Paolo Sorrentino eröffnet die 82. Filmfestspiele von Venedig. Proteste gegen den Krieg in Gaza sind für das Wochenende angekündigt.
Matthias Greuling, Lido di Venezia
Unter dem gleißenden Blitzlichtgewitter und dem gedämpften Plätschern der Lagune eröffnete Paolo Sorrentino die 82. Mostra del Cinema mit einem Film, der eher ein leises, nachdenkliches Atmen als ein rauschendes Spektakel ist: „La Grazia“. Schon die ersten Minuten machten deutlich, dass dies kein Sorrentino in barocker Opulenz ist, sondern ein Sorrentino im Zustand der Kontemplation.

Im Zentrum: Toni Servillo als italienischer Präsident Mariano De Santis. Zwei Entscheidungen, zwei moralische Abgründe – ein Euthanasiegesetz und die Begnadigung zweier Mörder. Sorrentino inszeniert das nicht als Politthriller, sondern als Studie über das menschliche Gewissen. Ein Kino der Stille, das sich bewusst weigert, einfache Antworten zu geben. Dass das Publikum minutenlang stand und applaudierte, überrascht nicht: Es ist ein Werk, das nicht laut werden muss, um Wirkung zu entfalten.
Werner Herzog: Der letzte Romantiker
Doch der eigentliche Triumph dieses Abends gehörte einem, der längst selbst ein Monument ist: Werner Herzog. Francis Ford Coppola, nicht weniger Legende, überreichte ihm den Goldenen Ehrenlöwen für das Lebenswerk. Herzog, in seiner unverwechselbar trockenen Art, sprach von sich als „guter Soldat des Kinos“ – und machte zugleich unmissverständlich klar, dass er keineswegs ans Aufhören denkt. Ob neuer Spielfilm, Animationsprojekt oder Dokumentationen: Herzog bleibt ein Wanderer, ein Getriebener, der keine Rast kennt.

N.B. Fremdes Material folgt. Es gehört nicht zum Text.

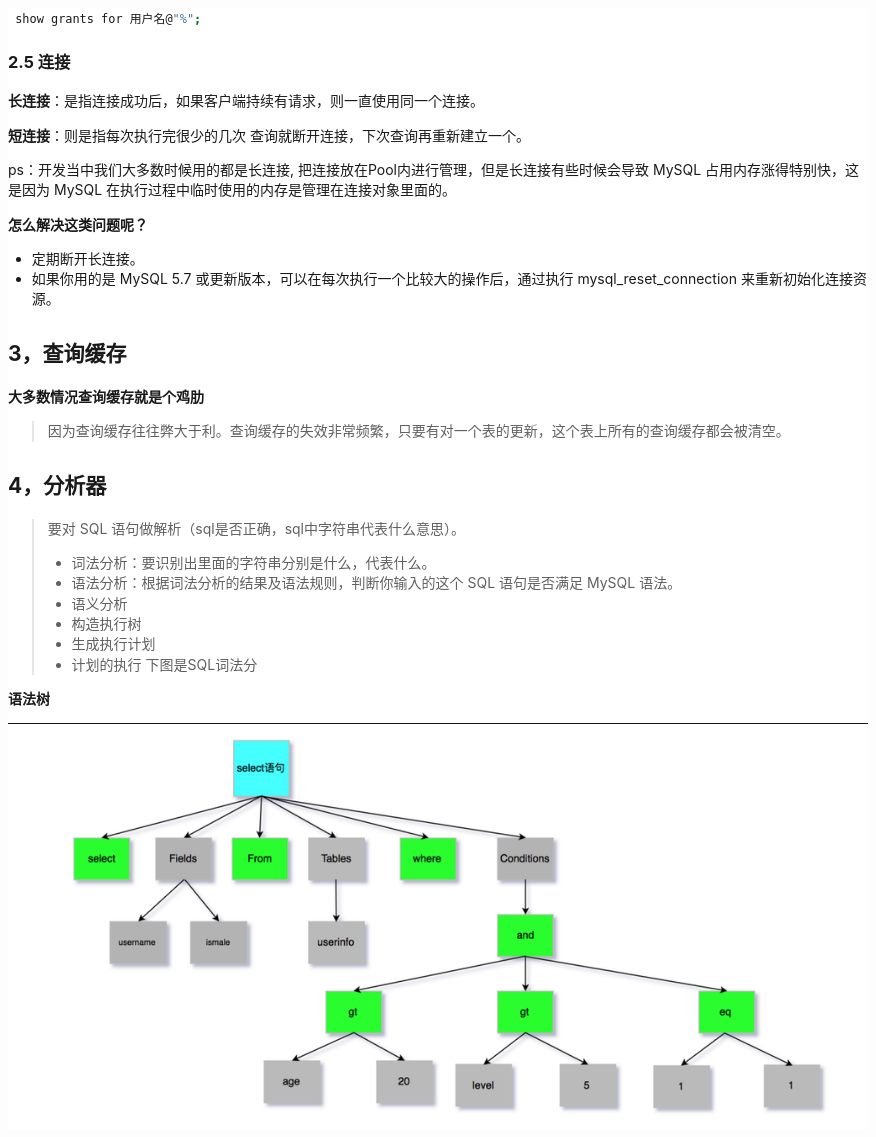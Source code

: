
 ```sh
 show grants for 用户名@"%";
```

### 2.5 连接

**长连接**：是指连接成功后，如果客户端持续有请求，则一直使用同一个连接。

**短连接**：则是指每次执行完很少的几次 查询就断开连接，下次查询再重新建立一个。

ps：开发当中我们大多数时候用的都是长连接, 把连接放在Pool内进行管理，但是长连接有些时候会导致 MySQL 占用内存涨得特别快，这是因为 MySQL 在执行过程中临时使用的内存是管理在连接对象里面的。



**怎么解决这类问题呢？**

*   定期断开长连接。
*   如果你用的是 MySQL 5.7 或更新版本，可以在每次执行一个比较大的操作后，通过执行 mysql_reset_connection 来重新初始化连接资 源。



## 3，查询缓存

**大多数情况查询缓存就是个鸡肋**

>   因为查询缓存往往弊大于利。查询缓存的失效非常频繁，只要有对一个表的更新，这个表上所有的查询缓存都会被清空。



## 4，分析器

>   要对 SQL 语句做解析（sql是否正确，sql中字符串代表什么意思）。
>
>   *   词法分析：要识别出里面的字符串分别是什么，代表什么。
>   *   语法分析：根据词法分析的结果及语法规则，判断你输入的这个 SQL 语句是否满足 MySQL 语法。
>   *   语义分析
>   *   构造执行树
>   *   生成执行计划
>   *   计划的执行 下图是SQL词法分

**语法树**

****

![image-20220317221743368](asserts/image-20220317221743368.png)
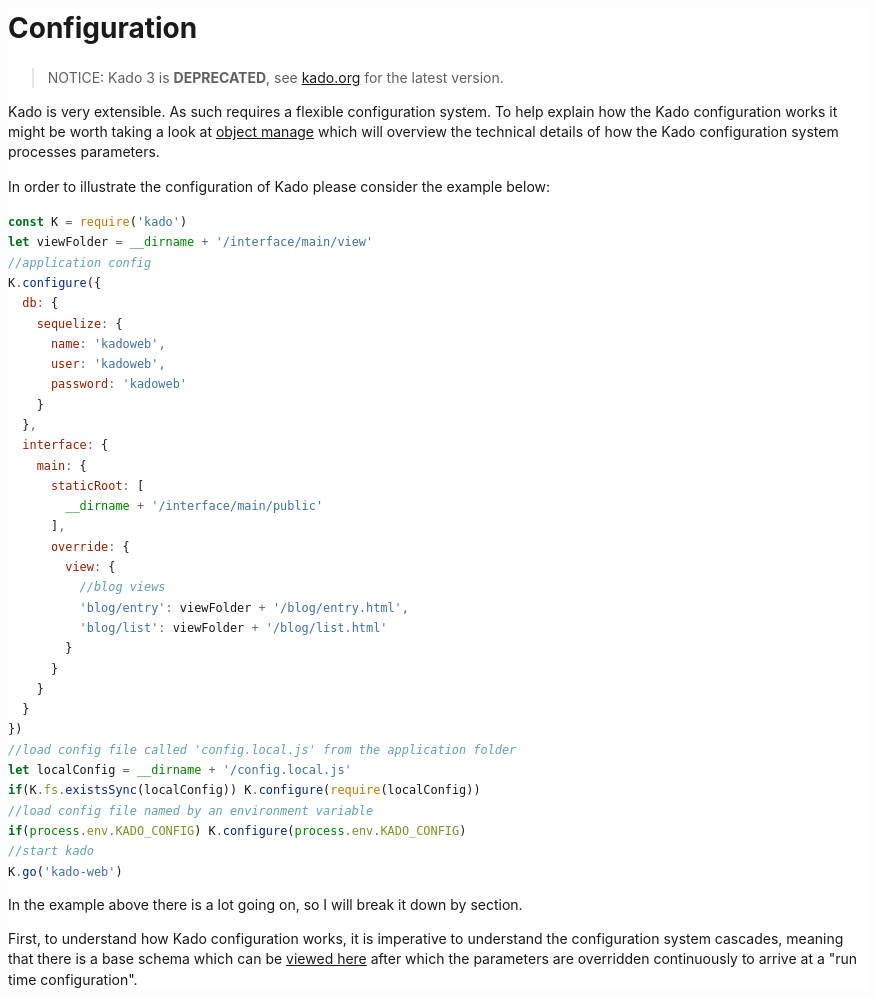 # Configuration
> NOTICE: Kado 3 is **DEPRECATED**, see [kado.org](https://kado.org) for the latest version.

Kado is very extensible. As such requires a flexible configuration system. To
help explain how the Kado configuration works it might be worth taking a look
at [object manage](https://www.npmjs.com/package/object-manage#usage) which
will overview the technical details of how the Kado configuration system
processes parameters.

In order to illustrate the configuration of Kado please consider the example
below:

```js
const K = require('kado')
let viewFolder = __dirname + '/interface/main/view'
//application config
K.configure({
  db: {
    sequelize: {
      name: 'kadoweb',
      user: 'kadoweb',
      password: 'kadoweb'
    }
  },
  interface: {
    main: {
      staticRoot: [
        __dirname + '/interface/main/public'
      ],
      override: {
        view: {
          //blog views
          'blog/entry': viewFolder + '/blog/entry.html',
          'blog/list': viewFolder + '/blog/list.html'
        }
      }
    }
  }
})
//load config file called 'config.local.js' from the application folder
let localConfig = __dirname + '/config.local.js'
if(K.fs.existsSync(localConfig)) K.configure(require(localConfig))
//load config file named by an environment variable
if(process.env.KADO_CONFIG) K.configure(process.env.KADO_CONFIG)
//start kado
K.go('kado-web')
```

In the example above there is a lot going on, so I will break it down by
section.

First, to understand how Kado configuration works, it is imperative to
understand the configuration system cascades, meaning that there is a base
schema which can be
[viewed here](https://git.nullivex.com/kado/kado/blob/3.x/helpers/kado.js#L106)
after which the parameters are overridden continuously to arrive at a
"run time configuration".
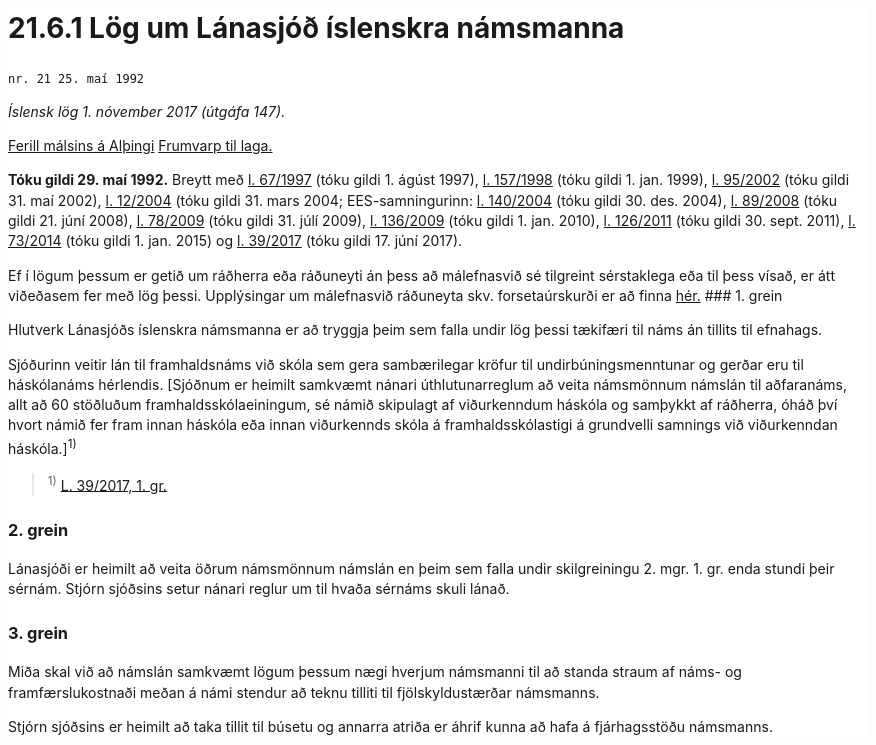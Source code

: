 # 21.6.1 Lög um Lánasjóð íslenskra námsmanna

`nr. 21 25. maí 1992`

_Íslensk lög 1. nóvember 2017 (útgáfa 147)._

[Ferill málsins á Alþingi](https://www.althingi.is/thingstorf/thingmalalistar-eftir-thingum/ferill/?ltg=115&mnr=214)
[Frumvarp til laga.](https://www.althingi.is/altext/115/s/0284.html)

**Tóku gildi 29. maí 1992.**
Breytt með
[l. 67/1997](https://althingi.is/altext/stjt/1997.067.html) (tóku gildi 1. ágúst 1997),
[l. 157/1998](https://althingi.is/altext/stjt/1998.157.html) (tóku gildi 1. jan. 1999),
[l. 95/2002](https://althingi.is/altext/stjt/2002.095.html) (tóku gildi 31. maí 2002),
[l. 12/2004](https://althingi.is/altext/stjt/2004.012.html) (tóku gildi 31. mars 2004;
EES-samningurinn:
[l. 140/2004](https://althingi.is/altext/stjt/2004.140.html) (tóku gildi 30. des. 2004),
[l. 89/2008](https://althingi.is/altext/stjt/2008.089.html) (tóku gildi 21. júní 2008),
[l. 78/2009](https://althingi.is/altext/stjt/2009.078.html) (tóku gildi 31. júlí 2009),
[l. 136/2009](https://althingi.is/altext/stjt/2009.136.html) (tóku gildi 1. jan. 2010),
[l. 126/2011](https://althingi.is/altext/stjt/2011.126.html) (tóku gildi 30. sept. 2011),
[l. 73/2014](https://althingi.is/altext/stjt/2014.073.html) (tóku gildi 1. jan. 2015) og
[l. 39/2017](https://althingi.is/altext/stjt/2017.039.html) (tóku gildi 17. júní 2017).

Ef í lögum þessum er getið um ráðherra eða ráðuneyti án þess að málefnasvið sé tilgreint sérstaklega eða til þess vísað, er átt viðeðasem fer með lög þessi. Upplýsingar um málefnasvið ráðuneyta skv. forsetaúrskurði er að finna [hér.](2017015.md) ### 1. grein

Hlutverk Lánasjóðs íslenskra námsmanna er að tryggja þeim sem falla undir lög þessi tækifæri til náms án tillits til efnahags.

Sjóðurinn veitir lán til framhaldsnáms við skóla sem gera sambærilegar kröfur til undirbúningsmenntunar og gerðar eru til háskólanáms hérlendis. [Sjóðnum er heimilt samkvæmt nánari úthlutunarreglum að veita námsmönnum námslán til aðfaranáms, allt að 60 stöðluðum framhaldsskólaeiningum, sé námið skipulagt af viðurkenndum háskóla og samþykkt af ráðherra, óháð því hvort námið fer fram innan háskóla eða innan viðurkennds skóla á framhaldsskólastigi á grundvelli samnings við viðurkenndan háskóla.]<sup>1)</sup> 

> <sup>1)</sup> [L. 39/2017, 1. gr.](https://althingi.is/altext/stjt/2017.039.html)

### 2. grein

Lánasjóði er heimilt að veita öðrum námsmönnum námslán en þeim sem falla undir skilgreiningu 2. mgr. 1. gr. enda stundi þeir sérnám. Stjórn sjóðsins setur nánari reglur um til hvaða sérnáms skuli lánað.

### 3. grein

Miða skal við að námslán samkvæmt lögum þessum nægi hverjum námsmanni til að standa straum af náms- og framfærslukostnaði meðan á námi stendur að teknu tilliti til fjölskyldustærðar námsmanns.

Stjórn sjóðsins er heimilt að taka tillit til búsetu og annarra atriða er áhrif kunna að hafa á fjárhagsstöðu námsmanns.
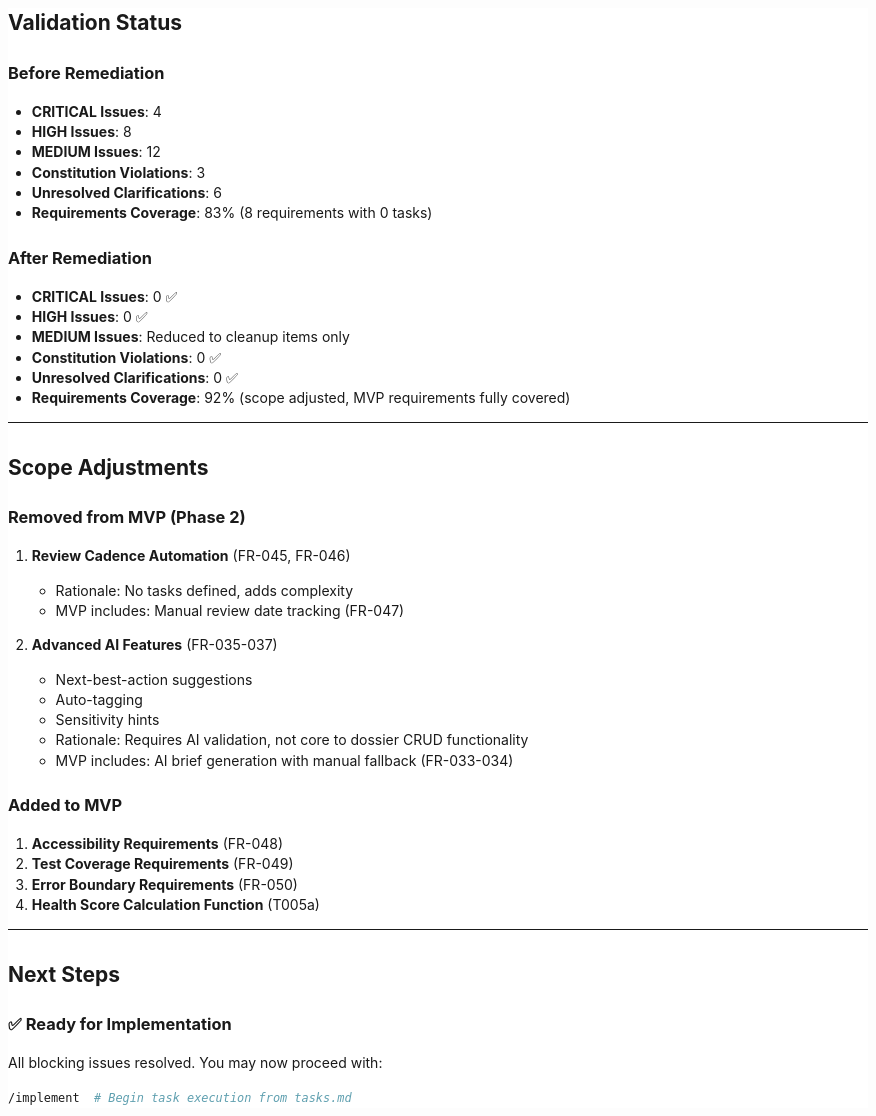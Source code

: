 
## Validation Status

### Before Remediation
- **CRITICAL Issues**: 4
- **HIGH Issues**: 8
- **MEDIUM Issues**: 12
- **Constitution Violations**: 3
- **Unresolved Clarifications**: 6
- **Requirements Coverage**: 83% (8 requirements with 0 tasks)

### After Remediation
- **CRITICAL Issues**: 0 ✅
- **HIGH Issues**: 0 ✅
- **MEDIUM Issues**: Reduced to cleanup items only
- **Constitution Violations**: 0 ✅
- **Unresolved Clarifications**: 0 ✅
- **Requirements Coverage**: 92% (scope adjusted, MVP requirements fully covered)

---

## Scope Adjustments

### Removed from MVP (Phase 2)
1. **Review Cadence Automation** (FR-045, FR-046)
   - Rationale: No tasks defined, adds complexity
   - MVP includes: Manual review date tracking (FR-047)

2. **Advanced AI Features** (FR-035-037)
   - Next-best-action suggestions
   - Auto-tagging
   - Sensitivity hints
   - Rationale: Requires AI validation, not core to dossier CRUD functionality
   - MVP includes: AI brief generation with manual fallback (FR-033-034)

### Added to MVP
1. **Accessibility Requirements** (FR-048)
2. **Test Coverage Requirements** (FR-049)
3. **Error Boundary Requirements** (FR-050)
4. **Health Score Calculation Function** (T005a)

---

## Next Steps

### ✅ Ready for Implementation
All blocking issues resolved. You may now proceed with:

```bash
/implement  # Begin task execution from tasks.md
```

Festival zwischen Filmkunst und Weltpolitik
Die Biennale inszeniert sich gern als Ort der Begegnung, als Bühne für das Kino in seiner ganzen Vielfalt. Doch so sehr man hier Kunst feiert, so wenig lässt sich die Realität ausblenden. Schon am Eröffnungsabend war spürbar, dass die kommenden Tage von Protesten begleitet sein werden. Aktivisten kündigen Demonstrationen an – für Palästina, gegen Israels Krieg, gegen das Schweigen Europas. Es wäre naiv zu glauben, dass der rote Teppich auf dem Lido eine schützende Blase bietet.
Ein Wochenende im Ausnahmezustand
Die Jury unter Leitung von Alexander Payne wird in den kommenden Tagen über Preise und Perspektiven des Kinos befinden. Doch draußen, zwischen Palazzo und Piazzetta, werden sich Politik und Protest Bahn brechen. Der Festivalauftakt mit La Grazia mag leise gewesen sein, doch Venedig selbst wird alles andere als still bleiben. Die Stadt wird sich auf ein turbulentes Wochenende einstellen müssen.